**TASK DIRECTIONS:**
From the first line of the entries below through the line bearing "See [Conventional Commits](https://conventionalcommits.org)", write out each line exactly. Omit pictures.

[Dataset entries]
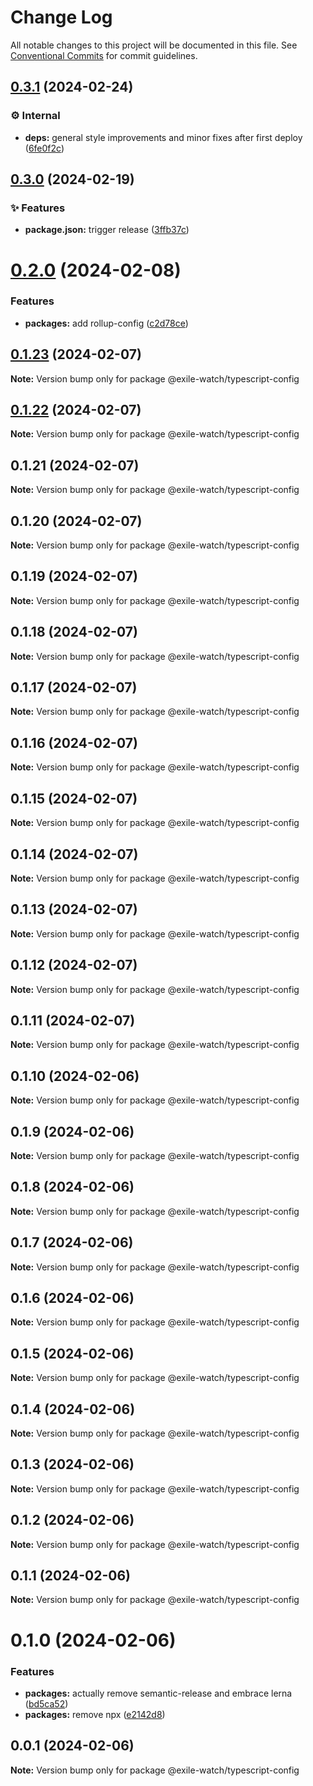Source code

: # Change Log

All notable changes to this project will be documented in this file.
See [Conventional Commits](https://conventionalcommits.org) for commit guidelines.

## [0.3.1](https://github.com/exile-watch/splinters/compare/@exile-watch/typescript-config@0.3.0...@exile-watch/typescript-config@0.3.1) (2024-02-24)


### ⚙️ Internal

* **deps:** general style improvements and minor fixes after first deploy ([6fe0f2c](https://github.com/exile-watch/splinters/commit/6fe0f2c7d514a8464f9f8b988b71e96dfc5a578f))



## [0.3.0](https://github.com/exile-watch/nucleus/compare/@exile-watch/typescript-config@0.2.0...@exile-watch/typescript-config@0.3.0) (2024-02-19)


### ✨ Features

* **package.json:** trigger release ([3ffb37c](https://github.com/exile-watch/nucleus/commit/3ffb37cfb433f12ae0dcf1f5336e6bbfa22b0e9e))



# [0.2.0](https://github.com/exile-watch/nucleus/compare/@exile-watch/typescript-config@0.1.23...@exile-watch/typescript-config@0.2.0) (2024-02-08)


### Features

* **packages:** add rollup-config ([c2d78ce](https://github.com/exile-watch/nucleus/commit/c2d78ce74710cfa28ed15a2d1800ffa1c8f07a37))





## [0.1.23](https://github.com/exile-watch/nucleus/compare/@exile-watch/typescript-config@0.1.22...@exile-watch/typescript-config@0.1.23) (2024-02-07)

**Note:** Version bump only for package @exile-watch/typescript-config





## [0.1.22](https://github.com/exile-watch/nucleus/compare/@exile-watch/typescript-config@0.1.21...@exile-watch/typescript-config@0.1.22) (2024-02-07)

**Note:** Version bump only for package @exile-watch/typescript-config





## 0.1.21 (2024-02-07)

**Note:** Version bump only for package @exile-watch/typescript-config





## 0.1.20 (2024-02-07)

**Note:** Version bump only for package @exile-watch/typescript-config





## 0.1.19 (2024-02-07)

**Note:** Version bump only for package @exile-watch/typescript-config





## 0.1.18 (2024-02-07)

**Note:** Version bump only for package @exile-watch/typescript-config





## 0.1.17 (2024-02-07)

**Note:** Version bump only for package @exile-watch/typescript-config





## 0.1.16 (2024-02-07)

**Note:** Version bump only for package @exile-watch/typescript-config





## 0.1.15 (2024-02-07)

**Note:** Version bump only for package @exile-watch/typescript-config





## 0.1.14 (2024-02-07)

**Note:** Version bump only for package @exile-watch/typescript-config





## 0.1.13 (2024-02-07)

**Note:** Version bump only for package @exile-watch/typescript-config





## 0.1.12 (2024-02-07)

**Note:** Version bump only for package @exile-watch/typescript-config





## 0.1.11 (2024-02-07)

**Note:** Version bump only for package @exile-watch/typescript-config





## 0.1.10 (2024-02-06)

**Note:** Version bump only for package @exile-watch/typescript-config





## 0.1.9 (2024-02-06)

**Note:** Version bump only for package @exile-watch/typescript-config





## 0.1.8 (2024-02-06)

**Note:** Version bump only for package @exile-watch/typescript-config





## 0.1.7 (2024-02-06)

**Note:** Version bump only for package @exile-watch/typescript-config





## 0.1.6 (2024-02-06)

**Note:** Version bump only for package @exile-watch/typescript-config





## 0.1.5 (2024-02-06)

**Note:** Version bump only for package @exile-watch/typescript-config





## 0.1.4 (2024-02-06)

**Note:** Version bump only for package @exile-watch/typescript-config





## 0.1.3 (2024-02-06)

**Note:** Version bump only for package @exile-watch/typescript-config





## 0.1.2 (2024-02-06)

**Note:** Version bump only for package @exile-watch/typescript-config





## 0.1.1 (2024-02-06)

**Note:** Version bump only for package @exile-watch/typescript-config





# 0.1.0 (2024-02-06)


### Features

* **packages:** actually remove semantic-release and embrace lerna ([bd5ca52](https://github.com/exile-watch/nucleus/commit/bd5ca526433c79fd32eee62ea60adec4332d95e0))
* **packages:** remove npx ([e2142d8](https://github.com/exile-watch/nucleus/commit/e2142d8f5171c7d217915b1965c4dc8eb193601a))






## 0.0.1 (2024-02-06)

**Note:** Version bump only for package @exile-watch/typescript-config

**EXERCISE RESULT:**
Source code

: # Change Log

All notable changes to this project will be documented in this file.
See [Conventional Commits](https://conventionalcommits.org) for commit guidelines.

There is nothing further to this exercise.